I hope they get all of their columnists in on the fun.

"Hola, amigos. What's shakin'? I know it's been a long time since I rapped at ya, but I've been busier than a whack-a-mole hammer at Chuck E. Cheese on a Saturday lately. See, I took this road trip to the Big Apple to hold up a "GIVE THE ONION A PULITZER" sign for six hours in Times Square. I thought, why not? The Onion promised to pay for Burger King and all my gas both ways, and if I completed the mission, they'd pay me with a couple grams of warlock haze and a case of Milwaukee's Best Light. I figured, not a bad gig to stare at chicks all day. I hear NYC's homeless chicks are hotter than like your average non-homeless chick around here. Turns out, they are...."
posted by mreleganza at 11:10 AM on June 27, 2011 [2 favorites]
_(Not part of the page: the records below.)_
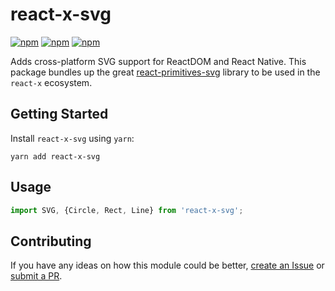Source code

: # react-x-svg

[![npm](https://img.shields.io/npm/v/react-x-svg.svg)](https://www.npmjs.com/package/react-x-svg)
[![npm](https://img.shields.io/npm/dt/react-x-svg.svg)](https://www.npmjs.com/package/react-x-svg)
[![npm](https://img.shields.io/npm/l/react-x-svg.svg)](https://github.com/negativetwelve/react-x/blob/master/LICENSE)

Adds cross-platform SVG support for ReactDOM and React Native. This package bundles up the great [react-primitives-svg](https://github.com/chengyin/react-primitives-svg) library to be used in the `react-x` ecosystem.

## Getting Started

Install `react-x-svg` using `yarn`:

```shell
yarn add react-x-svg
```

## Usage

```javascript
import SVG, {Circle, Rect, Line} from 'react-x-svg';
```

## Contributing

If you have any ideas on how this module could be better, [create an Issue](https://github.com/negativetwelve/react-x/issues) or [submit a PR](https://github.com/negativetwelve/react-x/pulls).
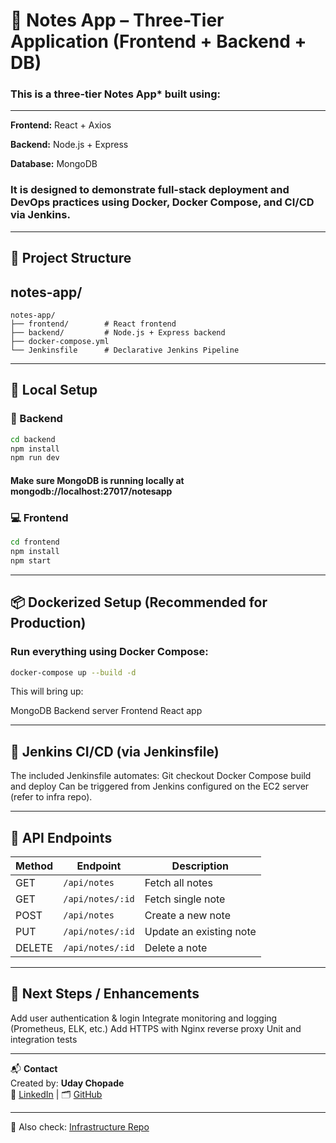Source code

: # 📝 Notes App – Three-Tier Application (Frontend + Backend + DB)
### This is a **three-tier Notes App*** built using:
---

**Frontend:** React + Axios

**Backend:** Node.js + Express

**Database:** MongoDB

### It is designed to demonstrate full-stack deployment and DevOps practices using Docker, Docker Compose, and CI/CD via Jenkins.
---

## 📁 Project Structure

## notes-app/
```text .
notes-app/
├── frontend/        # React frontend
├── backend/         # Node.js + Express backend
├── docker-compose.yml
└── Jenkinsfile      # Declarative Jenkins Pipeline
```

---

## 🚀 Local Setup
### 🔧 Backend
```bash
cd backend
npm install
npm run dev
```

#### Make sure MongoDB is running locally at mongodb://localhost:27017/notesapp

### 💻 Frontend
```bash
cd frontend
npm install
npm start
```

---

## 📦 Dockerized Setup (Recommended for Production)
### Run everything using Docker Compose:

```bash
docker-compose up --build -d
```
This will bring up:

MongoDB
Backend server
Frontend React app

---

## 🔁 Jenkins CI/CD (via Jenkinsfile)
The included Jenkinsfile automates:
Git checkout
Docker Compose build and deploy
Can be triggered from Jenkins configured on the EC2 server (refer to infra repo).

---

## 📡 API Endpoints

| Method | Endpoint         | Description             |
| ------ | ---------------- | ----------------------- |
| GET    | `/api/notes`     | Fetch all notes         |
| GET    | `/api/notes/:id` | Fetch single note       |
| POST   | `/api/notes`     | Create a new note       |
| PUT    | `/api/notes/:id` | Update an existing note |
| DELETE | `/api/notes/:id` | Delete a note           |

---

## 🔮 Next Steps / Enhancements
Add user authentication & login
Integrate monitoring and logging (Prometheus, ELK, etc.)
Add HTTPS with Nginx reverse proxy
Unit and integration tests

---

📬 **Contact**  
Created by: **Uday Chopade**  
📧 [LinkedIn](https://www.linkedin.com/in/udaychopade27) | 🗂️ [GitHub](https://github.com/udaychopade27)

---

🔗 Also check: [Infrastructure Repo](https://github.com/udaychopade27/devsecops-project.git)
I'd like to see more Onion posts on the blue

Alternatively, perhaps you could just read The Onion?
posted by PeterMcDermott at 5:34 PM on June 27, 2011 [1 favorite]


Smoove B. and Jackey Harvey should each have three.
posted by Trochanter at 10:03 PM on June 27, 2011


Woman's* leg broken, others hurt in Spring Garden mob attack
(*Emily Guendelsberger, city editor for local arts and entertainment content for The Onion)


Whaaaat? That sounds totally crazy! Is that even a thing? The article does not read like it's that extraordinary.